(Stored data entries)

********

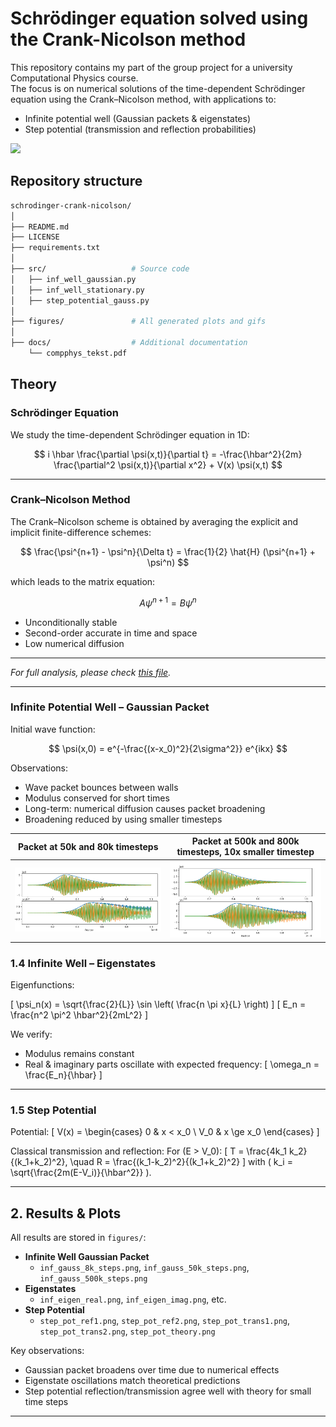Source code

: # Schrödinger equation solved using the Crank-Nicolson method

This repository contains my part of the group project for a university Computational Physics course.  
The focus is on numerical solutions of the time-dependent Schrödinger equation using the Crank–Nicolson method, with applications to:

- Infinite potential well (Gaussian packets & eigenstates)
- Step potential (transmission and reflection probabilities)

![](figures/psi_slider.gif)


## Repository structure

```bash
schrodinger-crank-nicolson/
│
├── README.md
├── LICENSE
├── requirements.txt       
│
├── src/                   # Source code
│   ├── inf_well_gaussian.py
│   ├── inf_well_stationary.py
│   ├── step_potential_gauss.py
│
├── figures/               # All generated plots and gifs
│
├── docs/                  # Additional documentation
    └── compphys_tekst.pdf

```


## Theory

### Schrödinger Equation

We study the time-dependent Schrödinger equation in 1D:

$$
i \hbar \frac{\partial \psi(x,t)}{\partial t} = -\frac{\hbar^2}{2m} \frac{\partial^2 \psi(x,t)}{\partial x^2} + V(x) \psi(x,t)
$$

---

### Crank–Nicolson Method

The Crank–Nicolson scheme is obtained by averaging the explicit and implicit finite-difference schemes:

$$
\frac{\psi^{n+1} - \psi^n}{\Delta t} = \frac{1}{2} \hat{H} (\psi^{n+1} + \psi^n)
$$

which leads to the matrix equation:

$$
A \psi^{n+1} = B \psi^n
$$

- Unconditionally stable
- Second-order accurate in time and space
- Low numerical diffusion

---

*For full analysis, please check [this file](docs/compphys_tekst.pdf).*

---

### Infinite Potential Well – Gaussian Packet

Initial wave function:

$$
\psi(x,0) = e^{-\frac{(x-x_0)^2}{2\sigma^2}} e^{ikx}
$$

Observations:
- Wave packet bounces between walls
- Modulus conserved for short times
- Long-term: numerical diffusion causes packet broadening
- Broadening reduced by using smaller timesteps

| Packet at 50k and 80k timesteps | Packet at 500k and 800k timesteps, 10x smaller timestep |
|---|---|
| ![](figures/inf_gauss_50k_steps.png) | ![](figures/inf_gauss_500k_steps.png) |



### 1.4 Infinite Well – Eigenstates

Eigenfunctions:

\[
\psi_n(x) = \sqrt{\frac{2}{L}} \sin \left( \frac{n \pi x}{L} \right)
\]
\[
E_n = \frac{n^2 \pi^2 \hbar^2}{2mL^2}
\]

We verify:
- Modulus remains constant
- Real & imaginary parts oscillate with expected frequency:
\[
\omega_n = \frac{E_n}{\hbar}
\]

---

### 1.5 Step Potential

Potential:
\[
V(x) =
\begin{cases}
0 & x < x_0 \\
V_0 & x \ge x_0
\end{cases}
\]

Classical transmission and reflection:
For \(E > V_0\):
\[
T = \frac{4k_1 k_2}{(k_1+k_2)^2}, \quad R = \frac{(k_1-k_2)^2}{(k_1+k_2)^2}
\]
with \( k_i = \sqrt{\frac{2m(E-V_i)}{\hbar^2}} \).

---

## 2. Results & Plots

All results are stored in `figures/`:

- **Infinite Well Gaussian Packet**
  - `inf_gauss_8k_steps.png`, `inf_gauss_50k_steps.png`, `inf_gauss_500k_steps.png`
- **Eigenstates**
  - `inf_eigen_real.png`, `inf_eigen_imag.png`, etc.
- **Step Potential**
  - `step_pot_ref1.png`, `step_pot_ref2.png`, `step_pot_trans1.png`, `step_pot_trans2.png`, `step_pot_theory.png`

Key observations:
- Gaussian packet broadens over time due to numerical effects
- Eigenstate oscillations match theoretical predictions
- Step potential reflection/transmission agree well with theory for small time steps

---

********

Using the records above, write out exactly the lines from the one containing "- Gaussian packet" through the last, and add nothing.

- Gaussian packet broadens over time due to numerical effects
- Eigenstate oscillations match theoretical predictions
- Step potential reflection/transmission agree well with theory for small time steps

---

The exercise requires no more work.